Understanding how the respiratory pathway responds when plants are grown at elevated CO2 is key to reducing this uncertainty, Leakey said. His team used microarrays, a genomic tool that can detect changes in the activity of thousands of genes at a time, to learn which genes in the high CO2 plants were being switched on at higher or lower levels than those of the soybeans grown at current CO2 levels.

Rather than assessing plants grown in chambers in a greenhouse, as most studies have done, Leakey's team made use of the Soybean Free Air Concentration Enrichment (Soy FACE) facility at Illinois. This open-air research lab can expose a soybean field to a variety of atmospheric CO2 levels – without isolating the plants from other environmental influences, such as rainfall, sunlight and insects.

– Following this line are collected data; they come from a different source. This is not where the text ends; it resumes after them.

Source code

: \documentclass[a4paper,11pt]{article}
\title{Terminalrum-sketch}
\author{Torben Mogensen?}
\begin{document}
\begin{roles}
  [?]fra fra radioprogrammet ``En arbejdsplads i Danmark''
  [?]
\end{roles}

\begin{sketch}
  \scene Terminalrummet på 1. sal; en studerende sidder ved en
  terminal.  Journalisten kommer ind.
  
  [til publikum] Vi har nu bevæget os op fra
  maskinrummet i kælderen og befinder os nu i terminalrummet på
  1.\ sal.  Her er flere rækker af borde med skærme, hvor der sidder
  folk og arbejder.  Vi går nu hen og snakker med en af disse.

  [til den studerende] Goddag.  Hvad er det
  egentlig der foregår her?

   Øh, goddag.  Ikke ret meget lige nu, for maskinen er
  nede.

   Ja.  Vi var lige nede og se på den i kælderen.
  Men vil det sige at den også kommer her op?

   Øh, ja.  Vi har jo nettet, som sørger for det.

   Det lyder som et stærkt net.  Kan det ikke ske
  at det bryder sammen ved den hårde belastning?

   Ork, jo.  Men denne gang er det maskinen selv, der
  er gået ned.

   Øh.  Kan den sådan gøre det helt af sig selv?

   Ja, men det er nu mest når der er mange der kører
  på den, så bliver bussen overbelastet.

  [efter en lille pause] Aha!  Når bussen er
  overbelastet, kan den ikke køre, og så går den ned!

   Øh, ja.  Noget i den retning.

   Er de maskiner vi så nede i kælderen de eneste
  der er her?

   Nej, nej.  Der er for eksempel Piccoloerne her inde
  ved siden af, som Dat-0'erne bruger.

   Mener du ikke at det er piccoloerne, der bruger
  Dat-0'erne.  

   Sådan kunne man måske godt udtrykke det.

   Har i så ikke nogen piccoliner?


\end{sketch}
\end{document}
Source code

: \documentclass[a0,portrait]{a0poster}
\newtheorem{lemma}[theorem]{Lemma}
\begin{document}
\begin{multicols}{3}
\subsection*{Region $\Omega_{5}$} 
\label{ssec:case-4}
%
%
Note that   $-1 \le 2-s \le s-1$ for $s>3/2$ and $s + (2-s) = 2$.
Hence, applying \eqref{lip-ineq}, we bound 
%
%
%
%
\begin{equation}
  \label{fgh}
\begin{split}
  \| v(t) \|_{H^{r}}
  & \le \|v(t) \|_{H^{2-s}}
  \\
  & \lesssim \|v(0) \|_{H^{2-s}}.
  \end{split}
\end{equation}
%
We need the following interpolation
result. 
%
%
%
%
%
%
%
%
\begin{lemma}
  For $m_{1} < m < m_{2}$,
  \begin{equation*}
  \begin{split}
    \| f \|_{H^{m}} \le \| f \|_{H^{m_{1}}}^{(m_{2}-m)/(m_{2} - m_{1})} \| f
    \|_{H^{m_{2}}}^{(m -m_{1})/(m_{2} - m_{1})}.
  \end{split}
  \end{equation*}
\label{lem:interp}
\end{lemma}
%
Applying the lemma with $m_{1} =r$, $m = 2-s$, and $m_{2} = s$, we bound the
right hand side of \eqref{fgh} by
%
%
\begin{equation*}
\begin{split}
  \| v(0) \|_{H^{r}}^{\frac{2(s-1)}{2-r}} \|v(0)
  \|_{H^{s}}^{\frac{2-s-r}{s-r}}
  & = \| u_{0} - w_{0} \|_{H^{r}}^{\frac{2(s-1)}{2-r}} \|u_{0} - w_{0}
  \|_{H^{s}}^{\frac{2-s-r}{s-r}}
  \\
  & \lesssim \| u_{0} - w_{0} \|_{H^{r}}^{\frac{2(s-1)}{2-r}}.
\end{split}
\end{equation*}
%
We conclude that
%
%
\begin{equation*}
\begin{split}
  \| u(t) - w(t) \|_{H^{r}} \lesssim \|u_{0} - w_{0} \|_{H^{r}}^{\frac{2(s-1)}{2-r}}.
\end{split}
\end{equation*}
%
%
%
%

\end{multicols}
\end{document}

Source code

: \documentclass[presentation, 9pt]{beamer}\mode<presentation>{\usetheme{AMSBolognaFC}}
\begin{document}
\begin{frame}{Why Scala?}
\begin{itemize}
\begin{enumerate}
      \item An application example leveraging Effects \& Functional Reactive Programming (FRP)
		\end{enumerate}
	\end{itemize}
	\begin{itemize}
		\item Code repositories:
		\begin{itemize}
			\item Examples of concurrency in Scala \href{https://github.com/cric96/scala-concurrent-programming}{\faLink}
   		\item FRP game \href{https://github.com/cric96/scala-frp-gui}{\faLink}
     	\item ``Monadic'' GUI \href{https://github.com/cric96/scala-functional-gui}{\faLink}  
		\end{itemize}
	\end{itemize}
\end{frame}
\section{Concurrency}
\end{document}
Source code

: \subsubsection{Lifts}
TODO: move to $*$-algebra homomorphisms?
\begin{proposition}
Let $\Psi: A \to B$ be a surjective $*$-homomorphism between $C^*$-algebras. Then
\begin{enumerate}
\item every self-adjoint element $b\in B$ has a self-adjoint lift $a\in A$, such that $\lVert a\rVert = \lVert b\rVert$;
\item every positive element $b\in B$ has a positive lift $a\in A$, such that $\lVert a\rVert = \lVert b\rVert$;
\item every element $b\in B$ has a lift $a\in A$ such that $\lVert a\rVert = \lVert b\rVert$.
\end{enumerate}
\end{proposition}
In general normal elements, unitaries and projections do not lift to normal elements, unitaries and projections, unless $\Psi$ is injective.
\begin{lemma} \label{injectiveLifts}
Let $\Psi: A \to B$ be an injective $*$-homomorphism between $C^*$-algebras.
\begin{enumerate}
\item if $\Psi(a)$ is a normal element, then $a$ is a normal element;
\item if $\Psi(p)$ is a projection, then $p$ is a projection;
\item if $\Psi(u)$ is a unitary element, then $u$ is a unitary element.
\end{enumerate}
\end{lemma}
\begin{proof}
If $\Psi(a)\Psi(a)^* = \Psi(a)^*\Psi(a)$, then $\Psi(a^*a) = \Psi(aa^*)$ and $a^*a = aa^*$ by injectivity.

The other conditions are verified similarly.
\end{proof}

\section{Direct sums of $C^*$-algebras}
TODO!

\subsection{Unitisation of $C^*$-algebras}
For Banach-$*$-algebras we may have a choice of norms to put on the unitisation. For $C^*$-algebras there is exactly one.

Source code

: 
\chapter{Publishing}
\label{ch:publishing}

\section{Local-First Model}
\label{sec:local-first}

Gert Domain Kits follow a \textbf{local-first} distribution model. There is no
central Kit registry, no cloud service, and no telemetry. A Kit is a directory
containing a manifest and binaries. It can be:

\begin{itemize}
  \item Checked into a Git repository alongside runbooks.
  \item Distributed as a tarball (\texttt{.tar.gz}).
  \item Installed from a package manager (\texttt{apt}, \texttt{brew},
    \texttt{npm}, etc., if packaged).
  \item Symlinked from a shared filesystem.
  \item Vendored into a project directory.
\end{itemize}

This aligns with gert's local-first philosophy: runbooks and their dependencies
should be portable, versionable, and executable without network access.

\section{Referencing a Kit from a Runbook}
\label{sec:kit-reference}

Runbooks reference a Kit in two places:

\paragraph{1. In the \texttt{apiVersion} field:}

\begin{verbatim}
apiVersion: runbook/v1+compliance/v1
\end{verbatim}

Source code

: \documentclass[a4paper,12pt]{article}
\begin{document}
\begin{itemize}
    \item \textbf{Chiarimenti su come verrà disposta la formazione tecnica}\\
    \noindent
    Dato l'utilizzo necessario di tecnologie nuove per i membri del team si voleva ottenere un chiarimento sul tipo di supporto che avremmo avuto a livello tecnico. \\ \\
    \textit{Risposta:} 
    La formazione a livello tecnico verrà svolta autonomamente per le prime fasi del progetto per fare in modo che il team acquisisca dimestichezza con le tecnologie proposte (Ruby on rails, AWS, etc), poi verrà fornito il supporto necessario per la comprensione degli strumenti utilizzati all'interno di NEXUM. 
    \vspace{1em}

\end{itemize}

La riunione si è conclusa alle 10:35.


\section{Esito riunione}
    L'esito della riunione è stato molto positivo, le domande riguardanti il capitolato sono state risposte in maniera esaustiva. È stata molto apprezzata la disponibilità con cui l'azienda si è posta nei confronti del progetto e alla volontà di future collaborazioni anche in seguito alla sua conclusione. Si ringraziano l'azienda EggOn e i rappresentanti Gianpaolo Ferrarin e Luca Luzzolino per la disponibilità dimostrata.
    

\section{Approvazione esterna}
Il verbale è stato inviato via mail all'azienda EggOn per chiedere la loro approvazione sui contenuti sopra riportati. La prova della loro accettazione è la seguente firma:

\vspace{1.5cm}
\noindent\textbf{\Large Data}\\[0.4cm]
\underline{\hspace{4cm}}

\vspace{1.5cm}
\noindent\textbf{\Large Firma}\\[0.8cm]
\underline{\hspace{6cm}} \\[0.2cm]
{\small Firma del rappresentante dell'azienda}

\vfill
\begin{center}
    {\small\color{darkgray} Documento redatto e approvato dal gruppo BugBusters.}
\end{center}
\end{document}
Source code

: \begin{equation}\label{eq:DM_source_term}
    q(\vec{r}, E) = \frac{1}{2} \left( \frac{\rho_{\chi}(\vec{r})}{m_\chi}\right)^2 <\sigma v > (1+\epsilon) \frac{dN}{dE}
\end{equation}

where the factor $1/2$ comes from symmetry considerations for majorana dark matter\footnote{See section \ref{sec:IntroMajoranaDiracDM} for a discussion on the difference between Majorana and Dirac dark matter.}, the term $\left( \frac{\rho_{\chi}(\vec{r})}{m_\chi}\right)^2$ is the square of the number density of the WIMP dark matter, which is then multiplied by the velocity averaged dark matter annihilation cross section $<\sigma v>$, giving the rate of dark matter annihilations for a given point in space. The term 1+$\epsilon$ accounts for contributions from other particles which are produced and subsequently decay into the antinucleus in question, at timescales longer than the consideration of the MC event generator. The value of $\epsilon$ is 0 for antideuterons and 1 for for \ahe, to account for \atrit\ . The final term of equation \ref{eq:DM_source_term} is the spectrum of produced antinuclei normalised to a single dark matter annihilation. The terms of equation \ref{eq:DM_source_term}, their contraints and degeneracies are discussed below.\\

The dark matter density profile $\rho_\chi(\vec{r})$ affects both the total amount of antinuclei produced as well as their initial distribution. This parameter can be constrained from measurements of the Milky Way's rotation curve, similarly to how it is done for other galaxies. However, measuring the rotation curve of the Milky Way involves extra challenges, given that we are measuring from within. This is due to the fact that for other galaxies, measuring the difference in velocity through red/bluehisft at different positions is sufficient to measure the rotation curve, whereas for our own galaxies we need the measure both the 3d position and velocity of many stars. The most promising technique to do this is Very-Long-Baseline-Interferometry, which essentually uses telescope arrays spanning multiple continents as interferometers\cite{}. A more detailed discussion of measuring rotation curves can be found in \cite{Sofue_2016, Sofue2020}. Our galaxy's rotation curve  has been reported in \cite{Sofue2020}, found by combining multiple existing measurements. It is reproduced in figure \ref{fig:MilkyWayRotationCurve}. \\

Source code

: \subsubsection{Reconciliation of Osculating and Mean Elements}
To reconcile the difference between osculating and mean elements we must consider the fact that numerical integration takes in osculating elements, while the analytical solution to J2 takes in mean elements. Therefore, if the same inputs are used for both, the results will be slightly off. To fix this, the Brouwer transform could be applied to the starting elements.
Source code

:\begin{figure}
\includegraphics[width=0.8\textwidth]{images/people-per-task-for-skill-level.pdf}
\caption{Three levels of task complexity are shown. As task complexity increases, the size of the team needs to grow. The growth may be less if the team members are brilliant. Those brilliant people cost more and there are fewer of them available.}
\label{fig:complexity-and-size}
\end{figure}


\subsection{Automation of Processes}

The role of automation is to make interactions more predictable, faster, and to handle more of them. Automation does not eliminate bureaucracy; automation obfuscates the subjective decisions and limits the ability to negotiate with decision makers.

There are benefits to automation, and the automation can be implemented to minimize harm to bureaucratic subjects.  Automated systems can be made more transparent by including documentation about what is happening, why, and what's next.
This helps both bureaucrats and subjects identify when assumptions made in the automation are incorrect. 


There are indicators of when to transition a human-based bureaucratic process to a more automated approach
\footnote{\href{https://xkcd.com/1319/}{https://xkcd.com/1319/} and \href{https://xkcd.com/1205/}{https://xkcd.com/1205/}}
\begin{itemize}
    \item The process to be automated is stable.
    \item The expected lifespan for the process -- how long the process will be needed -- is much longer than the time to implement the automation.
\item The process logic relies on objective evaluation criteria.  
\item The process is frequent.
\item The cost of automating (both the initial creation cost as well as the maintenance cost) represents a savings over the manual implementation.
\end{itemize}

Some of the plants were exposed to atmospheric CO2 levels of 550 parts per million (ppm), the level predicted for the year 2050 if current trends continue. These were compared to plants grown at ambient CO2 levels (380 ppm).

The results were striking. At least 90 different genes coding the majority of enzymes in the cascade of chemical reactions that govern respiration were switched on (expressed) at higher levels in the soybeans grown at high CO2 levels. This explained how the plants were able to use the increased supply of sugars from stimulated photosynthesis under high CO2 conditions to produce energy, Leakey said. The rate of respiration increased 37 percent at the elevated CO2 levels.

The enhanced respiration is likely to support greater transport of sugars from leaves to other growing parts of the plant, including the seeds, Leakey said.

"The expression of over 600 genes was altered by elevated CO2 in total, which will help us to understand how the response is regulated and also hopefully produce crops that will perform better in the future," he said.